Hacker News new | comments | show | ask | jobs | submit login
Ithkuil: A Philosophical Design for a Hypothetical Language (ithkuil.net)
84 points by setra 231 days ago | hide | past | web | favorite | 39 comments

I found this New Yorker article helpful in providing context: http://www.newyorker.com/magazine/2012/12/24/utopian-for-beg...

This is a fascinating article for anyone who is considering reading it. Long but absolutely worth it.

Today I learned that George Soros learned Esperanto as his first language.

I was skeptical of that - and still am. His Wikipedia page says his father was an "Esperantist" and that he was taught Esperanto, as opposed to learning it as his first language. I find that more likely.

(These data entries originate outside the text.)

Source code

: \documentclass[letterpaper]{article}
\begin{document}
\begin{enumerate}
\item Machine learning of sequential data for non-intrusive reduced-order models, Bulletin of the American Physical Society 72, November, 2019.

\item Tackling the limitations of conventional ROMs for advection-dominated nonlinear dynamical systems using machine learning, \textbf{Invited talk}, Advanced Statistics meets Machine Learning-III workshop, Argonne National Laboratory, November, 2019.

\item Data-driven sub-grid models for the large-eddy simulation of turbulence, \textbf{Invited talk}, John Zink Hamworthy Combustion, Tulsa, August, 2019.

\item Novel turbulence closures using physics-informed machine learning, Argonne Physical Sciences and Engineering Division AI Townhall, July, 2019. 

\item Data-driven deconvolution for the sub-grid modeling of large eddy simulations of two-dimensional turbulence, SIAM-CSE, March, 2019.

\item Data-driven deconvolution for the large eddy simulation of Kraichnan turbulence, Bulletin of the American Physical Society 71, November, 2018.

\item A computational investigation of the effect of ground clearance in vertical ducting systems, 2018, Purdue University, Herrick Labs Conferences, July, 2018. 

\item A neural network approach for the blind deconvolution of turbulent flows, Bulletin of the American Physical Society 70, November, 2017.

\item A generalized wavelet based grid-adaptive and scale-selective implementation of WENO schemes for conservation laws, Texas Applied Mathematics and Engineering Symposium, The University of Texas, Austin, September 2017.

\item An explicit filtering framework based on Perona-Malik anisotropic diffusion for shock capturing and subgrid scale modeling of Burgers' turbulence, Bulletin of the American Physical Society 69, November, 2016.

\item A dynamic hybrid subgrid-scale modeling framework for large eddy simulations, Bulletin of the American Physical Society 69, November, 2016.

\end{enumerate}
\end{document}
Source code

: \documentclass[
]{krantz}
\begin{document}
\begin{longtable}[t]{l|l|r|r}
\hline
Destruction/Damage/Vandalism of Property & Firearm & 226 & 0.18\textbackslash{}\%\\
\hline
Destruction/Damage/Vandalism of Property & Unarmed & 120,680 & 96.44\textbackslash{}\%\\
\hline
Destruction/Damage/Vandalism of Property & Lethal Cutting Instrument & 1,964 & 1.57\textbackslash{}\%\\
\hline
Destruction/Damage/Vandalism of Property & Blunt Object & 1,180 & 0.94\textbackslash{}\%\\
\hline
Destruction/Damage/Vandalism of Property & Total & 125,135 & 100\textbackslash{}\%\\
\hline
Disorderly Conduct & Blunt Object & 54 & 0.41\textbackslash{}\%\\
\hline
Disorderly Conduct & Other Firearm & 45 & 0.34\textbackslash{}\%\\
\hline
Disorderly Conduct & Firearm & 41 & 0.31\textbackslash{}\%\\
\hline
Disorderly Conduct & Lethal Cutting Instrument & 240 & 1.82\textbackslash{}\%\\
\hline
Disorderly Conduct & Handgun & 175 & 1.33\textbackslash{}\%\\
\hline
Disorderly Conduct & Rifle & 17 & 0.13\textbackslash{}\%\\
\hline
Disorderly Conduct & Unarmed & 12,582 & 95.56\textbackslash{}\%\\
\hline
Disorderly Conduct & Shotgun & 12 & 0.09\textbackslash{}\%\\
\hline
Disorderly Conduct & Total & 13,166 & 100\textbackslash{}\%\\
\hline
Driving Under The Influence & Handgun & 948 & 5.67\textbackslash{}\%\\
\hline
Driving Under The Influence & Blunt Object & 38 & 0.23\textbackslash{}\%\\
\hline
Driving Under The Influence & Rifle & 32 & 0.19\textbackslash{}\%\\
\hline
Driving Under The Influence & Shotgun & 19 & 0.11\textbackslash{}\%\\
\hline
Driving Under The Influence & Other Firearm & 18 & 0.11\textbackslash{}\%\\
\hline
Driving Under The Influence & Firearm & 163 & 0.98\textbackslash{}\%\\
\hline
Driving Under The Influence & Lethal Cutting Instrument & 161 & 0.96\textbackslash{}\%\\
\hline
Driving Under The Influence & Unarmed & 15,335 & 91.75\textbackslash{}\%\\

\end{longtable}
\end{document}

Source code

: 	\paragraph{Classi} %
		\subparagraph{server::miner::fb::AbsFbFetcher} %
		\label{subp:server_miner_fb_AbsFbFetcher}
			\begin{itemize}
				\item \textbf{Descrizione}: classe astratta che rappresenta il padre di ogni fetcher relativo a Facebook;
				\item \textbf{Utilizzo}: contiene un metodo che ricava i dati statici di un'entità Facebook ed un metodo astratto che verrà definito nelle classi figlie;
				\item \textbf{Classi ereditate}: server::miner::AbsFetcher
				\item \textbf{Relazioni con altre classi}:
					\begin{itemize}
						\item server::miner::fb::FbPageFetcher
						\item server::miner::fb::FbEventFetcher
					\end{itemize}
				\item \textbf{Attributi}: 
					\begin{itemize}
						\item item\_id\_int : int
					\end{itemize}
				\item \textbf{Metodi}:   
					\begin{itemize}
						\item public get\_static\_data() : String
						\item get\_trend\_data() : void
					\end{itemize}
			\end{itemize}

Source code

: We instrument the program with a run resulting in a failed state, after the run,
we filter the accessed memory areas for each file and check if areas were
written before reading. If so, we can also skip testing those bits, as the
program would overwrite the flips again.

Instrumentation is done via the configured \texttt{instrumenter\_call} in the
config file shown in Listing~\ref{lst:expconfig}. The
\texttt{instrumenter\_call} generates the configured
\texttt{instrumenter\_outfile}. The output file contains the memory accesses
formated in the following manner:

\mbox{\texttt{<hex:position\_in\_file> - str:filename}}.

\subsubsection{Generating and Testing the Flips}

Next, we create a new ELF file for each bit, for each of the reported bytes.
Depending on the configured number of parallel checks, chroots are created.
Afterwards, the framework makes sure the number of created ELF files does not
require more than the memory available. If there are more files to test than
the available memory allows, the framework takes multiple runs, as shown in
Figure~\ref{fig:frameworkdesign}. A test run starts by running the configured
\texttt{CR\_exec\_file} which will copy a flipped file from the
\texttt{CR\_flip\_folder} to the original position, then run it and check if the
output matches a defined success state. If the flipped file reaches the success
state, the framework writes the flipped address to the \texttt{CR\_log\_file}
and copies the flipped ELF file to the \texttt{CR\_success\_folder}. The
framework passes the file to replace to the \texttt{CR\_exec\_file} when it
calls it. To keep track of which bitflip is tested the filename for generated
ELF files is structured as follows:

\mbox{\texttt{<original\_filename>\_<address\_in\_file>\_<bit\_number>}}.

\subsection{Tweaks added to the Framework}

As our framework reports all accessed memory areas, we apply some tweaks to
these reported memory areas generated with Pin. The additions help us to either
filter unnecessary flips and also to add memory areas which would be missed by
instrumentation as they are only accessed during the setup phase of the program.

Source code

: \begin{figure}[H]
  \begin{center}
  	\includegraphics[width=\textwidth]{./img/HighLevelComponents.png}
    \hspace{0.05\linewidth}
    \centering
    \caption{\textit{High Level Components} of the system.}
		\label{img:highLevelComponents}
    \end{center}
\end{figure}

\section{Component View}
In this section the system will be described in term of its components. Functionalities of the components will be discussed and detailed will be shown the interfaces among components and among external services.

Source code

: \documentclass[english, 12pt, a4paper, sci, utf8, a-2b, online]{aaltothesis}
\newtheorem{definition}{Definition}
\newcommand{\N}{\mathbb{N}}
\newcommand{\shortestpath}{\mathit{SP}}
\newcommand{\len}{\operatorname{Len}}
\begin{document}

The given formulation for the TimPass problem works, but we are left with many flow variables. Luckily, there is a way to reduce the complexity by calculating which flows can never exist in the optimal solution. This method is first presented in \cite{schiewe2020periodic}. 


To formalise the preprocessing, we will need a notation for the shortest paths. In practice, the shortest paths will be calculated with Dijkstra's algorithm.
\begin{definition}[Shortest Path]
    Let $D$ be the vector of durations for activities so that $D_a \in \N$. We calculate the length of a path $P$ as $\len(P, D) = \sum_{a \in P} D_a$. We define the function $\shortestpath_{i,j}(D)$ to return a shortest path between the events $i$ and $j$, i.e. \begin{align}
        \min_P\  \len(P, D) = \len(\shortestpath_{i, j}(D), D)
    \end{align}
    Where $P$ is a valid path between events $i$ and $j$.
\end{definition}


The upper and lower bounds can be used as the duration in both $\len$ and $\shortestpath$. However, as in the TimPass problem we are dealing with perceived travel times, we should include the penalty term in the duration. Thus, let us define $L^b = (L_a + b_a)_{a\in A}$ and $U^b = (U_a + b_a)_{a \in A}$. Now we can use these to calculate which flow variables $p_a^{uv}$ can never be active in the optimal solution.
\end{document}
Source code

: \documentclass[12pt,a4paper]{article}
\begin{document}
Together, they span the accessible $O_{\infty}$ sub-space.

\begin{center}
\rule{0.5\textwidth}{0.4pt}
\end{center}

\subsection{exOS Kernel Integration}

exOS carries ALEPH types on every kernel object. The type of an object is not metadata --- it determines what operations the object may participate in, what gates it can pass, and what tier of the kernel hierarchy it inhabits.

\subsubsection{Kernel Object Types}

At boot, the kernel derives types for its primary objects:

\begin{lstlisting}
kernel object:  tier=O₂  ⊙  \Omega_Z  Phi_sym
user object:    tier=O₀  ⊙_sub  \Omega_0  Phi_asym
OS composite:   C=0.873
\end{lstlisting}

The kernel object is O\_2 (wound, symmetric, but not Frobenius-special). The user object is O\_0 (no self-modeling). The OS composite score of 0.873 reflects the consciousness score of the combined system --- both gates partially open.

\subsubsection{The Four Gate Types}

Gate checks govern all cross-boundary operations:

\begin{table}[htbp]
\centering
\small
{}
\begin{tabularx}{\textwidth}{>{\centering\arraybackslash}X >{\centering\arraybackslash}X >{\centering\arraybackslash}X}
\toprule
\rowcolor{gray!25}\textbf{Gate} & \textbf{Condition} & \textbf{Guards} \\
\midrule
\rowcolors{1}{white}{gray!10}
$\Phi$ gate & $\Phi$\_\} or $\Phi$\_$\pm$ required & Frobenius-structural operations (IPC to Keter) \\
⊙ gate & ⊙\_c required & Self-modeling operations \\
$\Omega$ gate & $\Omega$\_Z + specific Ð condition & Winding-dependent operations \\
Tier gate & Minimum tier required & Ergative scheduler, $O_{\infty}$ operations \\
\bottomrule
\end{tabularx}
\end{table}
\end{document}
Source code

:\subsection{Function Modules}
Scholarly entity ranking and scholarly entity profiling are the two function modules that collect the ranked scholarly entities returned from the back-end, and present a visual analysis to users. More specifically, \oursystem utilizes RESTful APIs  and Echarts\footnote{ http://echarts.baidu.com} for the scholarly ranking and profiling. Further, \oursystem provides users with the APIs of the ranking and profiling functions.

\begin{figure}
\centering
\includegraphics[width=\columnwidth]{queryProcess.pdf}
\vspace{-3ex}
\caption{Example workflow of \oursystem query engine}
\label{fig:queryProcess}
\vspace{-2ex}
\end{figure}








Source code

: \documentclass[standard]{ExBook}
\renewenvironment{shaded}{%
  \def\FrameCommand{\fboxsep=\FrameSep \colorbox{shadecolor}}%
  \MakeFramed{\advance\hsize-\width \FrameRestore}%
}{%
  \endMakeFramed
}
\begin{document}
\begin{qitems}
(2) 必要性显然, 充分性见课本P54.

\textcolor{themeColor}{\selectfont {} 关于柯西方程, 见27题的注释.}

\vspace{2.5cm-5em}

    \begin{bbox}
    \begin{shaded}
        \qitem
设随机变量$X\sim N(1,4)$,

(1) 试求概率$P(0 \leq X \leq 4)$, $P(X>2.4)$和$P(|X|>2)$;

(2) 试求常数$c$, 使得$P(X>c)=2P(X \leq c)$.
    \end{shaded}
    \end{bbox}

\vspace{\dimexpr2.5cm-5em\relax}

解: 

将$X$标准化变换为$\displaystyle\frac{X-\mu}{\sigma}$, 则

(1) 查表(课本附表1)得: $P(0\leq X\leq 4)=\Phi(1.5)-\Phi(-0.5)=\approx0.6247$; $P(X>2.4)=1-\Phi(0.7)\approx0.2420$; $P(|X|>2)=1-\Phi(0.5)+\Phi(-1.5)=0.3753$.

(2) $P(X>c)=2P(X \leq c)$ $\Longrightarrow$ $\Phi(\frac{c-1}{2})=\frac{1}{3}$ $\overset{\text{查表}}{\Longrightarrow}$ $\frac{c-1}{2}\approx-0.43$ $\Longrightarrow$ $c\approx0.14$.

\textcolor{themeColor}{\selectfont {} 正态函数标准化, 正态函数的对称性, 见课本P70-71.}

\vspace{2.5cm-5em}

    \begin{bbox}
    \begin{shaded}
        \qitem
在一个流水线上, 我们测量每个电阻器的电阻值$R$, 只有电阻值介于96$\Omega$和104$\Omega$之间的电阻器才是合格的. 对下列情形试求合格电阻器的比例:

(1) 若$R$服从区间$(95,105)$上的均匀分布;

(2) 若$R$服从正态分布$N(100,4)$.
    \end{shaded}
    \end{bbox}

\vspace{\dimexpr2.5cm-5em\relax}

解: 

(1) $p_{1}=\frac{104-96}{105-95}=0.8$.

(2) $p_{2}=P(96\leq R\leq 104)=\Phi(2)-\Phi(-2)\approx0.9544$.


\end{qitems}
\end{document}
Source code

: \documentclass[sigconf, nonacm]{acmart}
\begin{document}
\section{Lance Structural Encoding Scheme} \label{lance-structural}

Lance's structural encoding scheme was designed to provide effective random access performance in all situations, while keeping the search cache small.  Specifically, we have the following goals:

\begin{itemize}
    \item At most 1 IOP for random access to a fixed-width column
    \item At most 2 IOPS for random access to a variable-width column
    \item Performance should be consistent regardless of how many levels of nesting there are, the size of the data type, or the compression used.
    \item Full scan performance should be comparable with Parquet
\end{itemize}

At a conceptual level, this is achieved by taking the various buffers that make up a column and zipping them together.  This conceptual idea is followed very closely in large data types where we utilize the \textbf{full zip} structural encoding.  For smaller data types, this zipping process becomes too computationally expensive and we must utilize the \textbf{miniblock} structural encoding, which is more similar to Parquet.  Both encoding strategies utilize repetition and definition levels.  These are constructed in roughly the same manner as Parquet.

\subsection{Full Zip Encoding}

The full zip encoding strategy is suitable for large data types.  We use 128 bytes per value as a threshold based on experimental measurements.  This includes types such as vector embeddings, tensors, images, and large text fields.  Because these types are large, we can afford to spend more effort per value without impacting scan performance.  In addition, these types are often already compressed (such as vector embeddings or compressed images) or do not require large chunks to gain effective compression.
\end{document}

There is a series of progressive rock songs in Ithkuil written by John Quijada, the language's creator, and sung by David Peterson, language creator for _Game of Thrones_ and several other popular TV shows, available on YouTube. The latest installment is here: https://www.youtube.com/watch?v=AAJlr5C8fPA

Pretty good musically, too.

It was a painfully long wait for the lyrics to start, though. Half of me wanted to listen to the awesome intro, and the other half just wanted to hear some damned Ithkuil. The former half won by small margin.

So, I'm not sure if it was the earlier article about this, or another documentary I saw, but I think it's been established that even as different languages have different "speeds" in terms of syllables uttered, the rate of communicated meaning is roughly the same across modern languages.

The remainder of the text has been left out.